→ **Exercise**: How many of the lines below hold "models"? Only the number, please.

-- Information supplied follows --

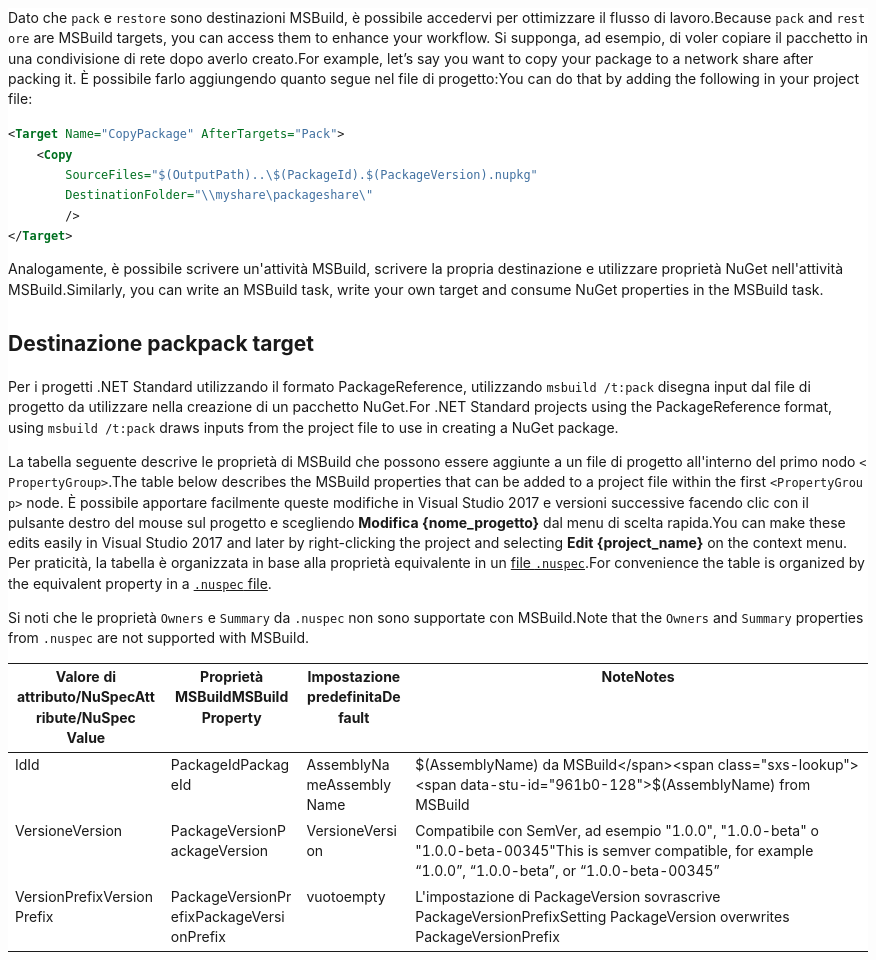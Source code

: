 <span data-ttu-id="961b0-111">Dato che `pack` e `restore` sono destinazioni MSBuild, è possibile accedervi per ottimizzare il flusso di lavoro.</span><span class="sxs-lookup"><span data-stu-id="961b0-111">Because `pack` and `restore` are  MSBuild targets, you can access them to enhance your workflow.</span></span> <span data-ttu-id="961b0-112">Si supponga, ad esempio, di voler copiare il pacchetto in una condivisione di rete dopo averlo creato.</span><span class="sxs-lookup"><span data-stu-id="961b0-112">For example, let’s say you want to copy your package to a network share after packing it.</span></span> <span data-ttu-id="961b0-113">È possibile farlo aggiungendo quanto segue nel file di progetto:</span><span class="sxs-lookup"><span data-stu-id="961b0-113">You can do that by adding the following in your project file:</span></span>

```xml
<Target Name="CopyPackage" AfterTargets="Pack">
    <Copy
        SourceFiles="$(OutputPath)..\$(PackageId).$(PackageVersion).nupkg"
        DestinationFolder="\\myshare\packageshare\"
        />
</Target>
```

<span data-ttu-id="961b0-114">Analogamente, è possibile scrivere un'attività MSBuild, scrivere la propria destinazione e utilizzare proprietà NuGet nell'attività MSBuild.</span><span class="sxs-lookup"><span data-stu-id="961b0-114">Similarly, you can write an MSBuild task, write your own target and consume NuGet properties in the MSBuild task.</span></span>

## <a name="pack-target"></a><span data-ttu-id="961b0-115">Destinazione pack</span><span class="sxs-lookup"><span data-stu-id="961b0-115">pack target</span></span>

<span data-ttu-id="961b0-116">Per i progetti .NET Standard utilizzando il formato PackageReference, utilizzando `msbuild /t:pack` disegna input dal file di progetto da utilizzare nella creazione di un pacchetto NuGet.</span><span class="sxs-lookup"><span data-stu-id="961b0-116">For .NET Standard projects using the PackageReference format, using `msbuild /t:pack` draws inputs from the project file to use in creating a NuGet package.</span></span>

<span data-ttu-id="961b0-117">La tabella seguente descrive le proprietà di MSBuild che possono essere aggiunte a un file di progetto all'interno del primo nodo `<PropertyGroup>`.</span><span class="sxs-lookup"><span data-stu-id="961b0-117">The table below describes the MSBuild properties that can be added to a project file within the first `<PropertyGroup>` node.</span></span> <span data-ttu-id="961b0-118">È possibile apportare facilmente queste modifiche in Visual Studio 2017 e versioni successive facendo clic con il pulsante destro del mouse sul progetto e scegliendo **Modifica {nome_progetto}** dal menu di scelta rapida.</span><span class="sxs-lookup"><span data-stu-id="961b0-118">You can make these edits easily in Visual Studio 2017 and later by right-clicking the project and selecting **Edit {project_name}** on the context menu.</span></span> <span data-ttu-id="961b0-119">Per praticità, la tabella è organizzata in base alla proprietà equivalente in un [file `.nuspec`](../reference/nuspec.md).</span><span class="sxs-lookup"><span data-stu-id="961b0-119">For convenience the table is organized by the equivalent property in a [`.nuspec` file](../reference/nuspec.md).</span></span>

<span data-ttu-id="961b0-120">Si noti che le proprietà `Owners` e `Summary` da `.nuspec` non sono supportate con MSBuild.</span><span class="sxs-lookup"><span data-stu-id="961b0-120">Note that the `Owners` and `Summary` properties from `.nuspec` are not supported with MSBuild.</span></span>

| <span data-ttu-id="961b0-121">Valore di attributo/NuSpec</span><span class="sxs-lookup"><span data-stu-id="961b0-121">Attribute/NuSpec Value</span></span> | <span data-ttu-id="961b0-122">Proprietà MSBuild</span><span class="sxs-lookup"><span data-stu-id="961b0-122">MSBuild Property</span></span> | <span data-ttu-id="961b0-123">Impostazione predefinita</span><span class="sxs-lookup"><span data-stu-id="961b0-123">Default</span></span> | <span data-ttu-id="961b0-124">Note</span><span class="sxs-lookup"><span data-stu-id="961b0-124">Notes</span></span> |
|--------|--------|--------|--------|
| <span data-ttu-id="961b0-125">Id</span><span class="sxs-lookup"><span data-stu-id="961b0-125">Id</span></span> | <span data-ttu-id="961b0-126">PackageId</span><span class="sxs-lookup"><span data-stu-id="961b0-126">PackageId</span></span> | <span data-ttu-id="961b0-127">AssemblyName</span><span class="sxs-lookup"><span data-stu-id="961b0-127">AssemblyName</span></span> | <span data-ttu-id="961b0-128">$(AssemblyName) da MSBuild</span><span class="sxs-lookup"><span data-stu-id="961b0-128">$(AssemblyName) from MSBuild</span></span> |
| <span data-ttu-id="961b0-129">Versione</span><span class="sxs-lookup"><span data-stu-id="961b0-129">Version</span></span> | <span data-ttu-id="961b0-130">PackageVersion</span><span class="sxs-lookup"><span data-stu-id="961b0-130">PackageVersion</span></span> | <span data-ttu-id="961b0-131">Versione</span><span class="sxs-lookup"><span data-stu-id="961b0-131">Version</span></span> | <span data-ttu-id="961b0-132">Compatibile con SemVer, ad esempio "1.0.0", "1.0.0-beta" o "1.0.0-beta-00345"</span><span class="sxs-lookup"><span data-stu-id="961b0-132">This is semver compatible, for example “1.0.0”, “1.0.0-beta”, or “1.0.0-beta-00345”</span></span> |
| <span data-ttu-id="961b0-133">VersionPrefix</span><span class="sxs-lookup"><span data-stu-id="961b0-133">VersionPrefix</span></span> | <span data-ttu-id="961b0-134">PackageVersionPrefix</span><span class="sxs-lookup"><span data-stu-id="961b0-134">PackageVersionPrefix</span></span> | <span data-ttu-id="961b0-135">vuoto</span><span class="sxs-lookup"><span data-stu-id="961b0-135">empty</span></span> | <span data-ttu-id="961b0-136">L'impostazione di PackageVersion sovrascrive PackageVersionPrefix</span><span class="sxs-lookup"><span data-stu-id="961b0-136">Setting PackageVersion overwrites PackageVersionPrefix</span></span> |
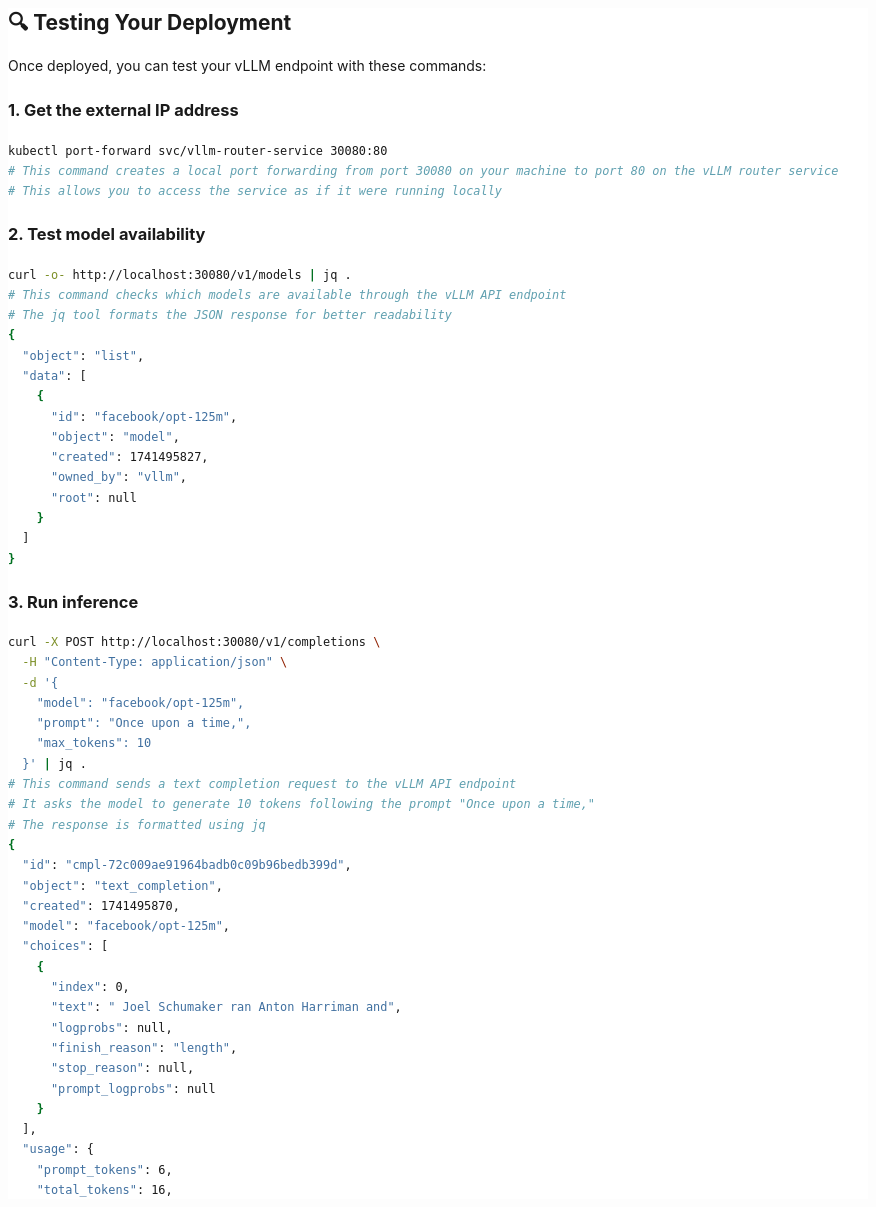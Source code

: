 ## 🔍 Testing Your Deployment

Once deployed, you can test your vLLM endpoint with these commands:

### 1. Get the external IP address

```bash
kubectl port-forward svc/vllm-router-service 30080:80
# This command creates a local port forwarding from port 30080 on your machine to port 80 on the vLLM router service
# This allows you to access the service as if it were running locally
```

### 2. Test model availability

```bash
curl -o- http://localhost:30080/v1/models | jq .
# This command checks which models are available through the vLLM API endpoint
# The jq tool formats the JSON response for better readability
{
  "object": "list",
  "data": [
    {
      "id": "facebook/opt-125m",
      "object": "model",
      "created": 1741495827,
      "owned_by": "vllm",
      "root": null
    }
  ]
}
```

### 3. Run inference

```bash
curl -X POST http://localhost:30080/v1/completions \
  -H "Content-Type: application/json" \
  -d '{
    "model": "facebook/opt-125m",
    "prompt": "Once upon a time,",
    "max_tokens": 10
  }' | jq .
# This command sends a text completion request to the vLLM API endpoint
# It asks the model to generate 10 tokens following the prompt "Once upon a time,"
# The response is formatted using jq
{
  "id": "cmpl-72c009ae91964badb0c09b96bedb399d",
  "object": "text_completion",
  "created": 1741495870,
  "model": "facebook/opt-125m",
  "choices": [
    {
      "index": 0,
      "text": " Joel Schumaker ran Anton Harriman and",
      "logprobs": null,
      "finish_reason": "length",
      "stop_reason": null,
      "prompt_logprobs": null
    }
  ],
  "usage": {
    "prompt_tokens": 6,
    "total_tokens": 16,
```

-- Information supplied concluded --

→ **Written reply**: 2